August 19, 2010, the Young Lawyers Section of the Broward County Bar hosted their Judicial Panel Luncheon with Judges Imperato, Luzzo, Lynch and Rothschild. The four judge panel each spoke on the topic, “Common Mistakes by Lawyers.” The well attended event took place at the Tower Club in downtown Fort Lauderdale. Attendees included members of the Bar and the judiciary. The Young Lawyers Section should be congratulated for hosting another successful event.

In their remarks, the four judge panel shared some simple rules to help young and experienced attorneys alike from making common mistakes. Summary of remarks:

Judge Rothschild
1. Family comes first. Your son or daughter has their little league championship once. Don’t work so hard that your practice’s success becomes your family’s loss.
2. Talk to other attorneys. Value the friendships and camaraderie within your profession. Not only will it make the practice of law more enjoyable, but you are a more effective advocate for your client when you work well with opposing counsel.
3. Make your case timely. Taylor your argument to fit the time you have requested.
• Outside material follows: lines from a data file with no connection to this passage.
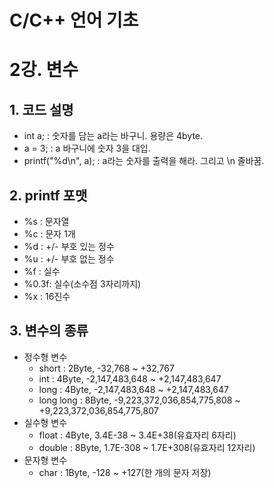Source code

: C/C++ 언어 기초
===============

# 2강. 변수

## 1. 코드 설명
* int a; : 숫자를 담는 a라는 바구니. 용량은 4byte.
* a = 3; : a 바구니에 숫자 3을 대입.
* printf("%d\n", a); : a라는 숫자를 출력을 해라. 그리고 \n 줄바꿈.

## 2. printf 포맷
* %s : 문자열
* %c : 문자 1개
* %d : +/- 부호 있는 정수
* %u : +/- 부호 없는 정수
* %f : 실수
* %0.3f: 실수(소수점 3자리까지)
* %x : 16진수

## 3. 변수의 종류
* 정수형 변수
    + short : 2Byte, -32,768 ~ +32,767
    + int : 4Byte, -2,147,483,648 ~ +2,147,483,647
    + long : 4Byte, -2,147,483,648 ~ +2,147,483,647
    + long long : 8Byte, -9,223,372,036,854,775,808 ~ +9,223,372,036,854,775,807
* 실수형 변수
    + float : 4Byte, 3.4E-38 ~ 3.4E+38(유효자리 6자리)
    + double : 8Byte, 1.7E-308 ~ 1.7E+308(유효자리 12자리)
* 문자형 변수
    + char : 1Byte, -128 ~ +127(한 개의 문자 저장)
In other words, if you schedule a ten minute hearing, limit your argument to five minutes.
4. You need to know your judge. Get to know the Judge’s procedural rules and in talking to your fellow attorneys (see #2) share what the Judge’s common practices are.
Judge Luzzo
1. Always introduce yourself to the Court. This is not only for the judge’s benefit, but for the other courtroom personnel as well.
2. Be nice to the Judicial Assistant. They are an extension of the Court.
3. Be nice to your fellow attorney. Professionalism and Civility, nothing less will be tolerated.
4. Send a cover letter. Explain what it is you want the Court to do.
5. Send copies of all correspondence and pleadings to your client. The number one bar complaint is lack of communication. Make a policy of copying your client to easily avoid this common complaint.
6. Pretend your trial is like a play. Whether you are performing for the judge or the jury, make sure you are not presenting your audience with issues that are not their concern. Rambo tactics are not looked upon favorably.
7. As a general rule, he or she who stays the calmest longest, wins.
8. Don’t continue to argue after the judge has ruled. Especially if the ruling was in your favor.
9. Follow the golden rule. Treat others with the same respect you’d want others to show you.
Judge Imperato
1. Reputation is key. It only takes one bad experience to ruin a reputation.
2. Don’t be late. Punctuality is key. Call the judicial assistant if you have a valid reason for being late.
3. Misleading the Court on the law is not easily forgotten.
4. Don’t try to throw the judicial assistant under the bus.
Judge Lynch
1. Don’t demand a jury trial before an answer has been filed.
2. Timely file a motion for attorney’s fees.
3. In non-binding arbitration, make your request for a trial denovo timely.
4. Use your fellow colleagues’ knowledge about a judge’s procedural rules concerning envelopes, copies, blank orders and cell phone etiquette.